C’est surtout un passage de la lettre de Youssouf Kemal Bey à M. Franklin-Bouillon qui a alarmé l’opinion anglaise. Le ministre des Affaires étrangères du Gouvernement d’Angora exprime l’espoir que la France s’efforcera « de résoudre dans un esprit de cordiale entente toutes les questions ayant trait à l’indépendance et à la souveraineté de la Turquie. » — « L’indépendance, la souveraineté ! disent les Anglais; ne faut-il pas lire Smyrne et la Thrace? Et dès lors, M. Franklin-Bouillon n’a-t-il pas promis à Youssouf Kemal d’aider les nationalistes turcs à revenir, au détriment de la Grèce, sur les clauses du Traité de Sèvres?

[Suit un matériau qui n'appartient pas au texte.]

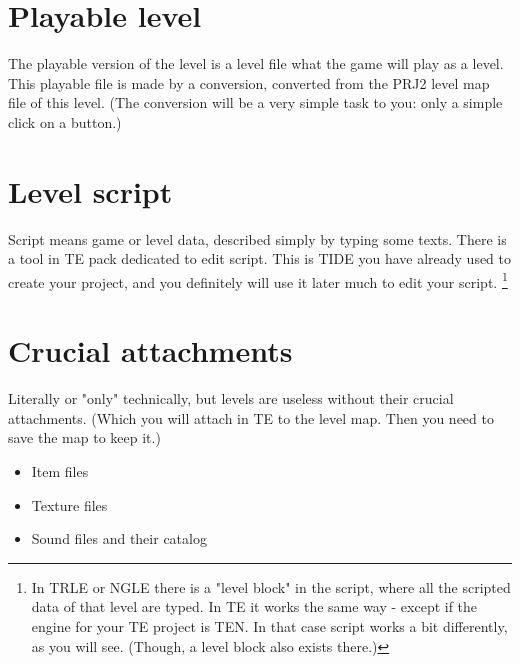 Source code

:  \section{Playable level}
 The playable version of the level is a level file what the game will play as a level. This playable file is made by a conversion, converted from the PRJ2 level map file of this level. (The conversion will be a very simple task to you: only a simple click on a button.)
 \section{Level script}
Script means game or level data, described simply by typing some texts.
There is a tool in TE pack dedicated to edit script. This is TIDE you have already used to create your project, and you definitely will use it later much to edit your script. \footnote{In TRLE or NGLE there is a "level block" in the script, where all the scripted data of that level are typed. In TE it works the same way - except if the engine for your TE project is TEN. In that case script works a bit differently, as you will see. (Though, a level block also exists there.)}
 \section{Crucial attachments}
 Literally or "only" technically, but levels are useless without their crucial attachments. (Which you will attach in TE to the level map. Then you need to save the map to keep it.)
\begin{itemize}
    \item Item files
    \item Texture files
    \item Sound files and their catalog
\end{itemize}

Or, les Alliés s’étaient concertés pour déclarer leur neutralité dans le conflit gréco-turc; il eût été sage de garder en commun cette attitude détachée jusqu’à ce qu’une médiation devînt possible, et une médiation n’a guère de chances de réussir, si elle n’est pas l’œuvre de tous les Alliés à la fois. »

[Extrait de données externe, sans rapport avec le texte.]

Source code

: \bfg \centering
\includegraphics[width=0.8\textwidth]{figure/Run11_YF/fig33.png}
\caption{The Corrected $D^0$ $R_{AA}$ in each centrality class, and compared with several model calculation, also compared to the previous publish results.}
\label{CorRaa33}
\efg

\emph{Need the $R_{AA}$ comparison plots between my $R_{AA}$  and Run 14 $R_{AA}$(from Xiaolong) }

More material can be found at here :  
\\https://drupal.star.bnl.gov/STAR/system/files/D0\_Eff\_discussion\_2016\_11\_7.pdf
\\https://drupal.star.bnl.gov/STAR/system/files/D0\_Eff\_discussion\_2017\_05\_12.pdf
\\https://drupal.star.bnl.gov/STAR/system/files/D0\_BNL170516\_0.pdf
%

« Mais il y a plus, continuent nos amis : la France signe un traité avec Angora, comme si Angora était toute la Turquie. Or, il y a à Constantinople un Sultan et des troupes alliées. Supposons que les kémalistes viennent à attaquer Constantinople, que feront les Français, qui ont conclu la paix avec les kémalistes? Laisseront-ils les Anglais seuls résister à l’attaque? Supposons qu’un complot éclate contre le Sultan et contre ce gouvernement turc que les Alliés protègent encore aujourd’hui, les Français se croiseront ils les bras? Sans doute, à Venise, l’Italie s’était déjà entendue séparément avec les Turcs; mais l’Italie n’a pas fait repasser sous la domination ottomane des populations chrétiennes que les Anglais disent avoir délivrées en coopération avec les Arabes, et auxquelles de vagues promesses ne suffisent pas à assurer la tranquillité ; l’Italie n’a pas, non plus, fait espérera la Turquie, qu’elle appuierait ses prétentions à la souveraineté sur les territoires qui lui ont été enlevés. »

Telles sont les principales critiques formulées par l’Angleterre.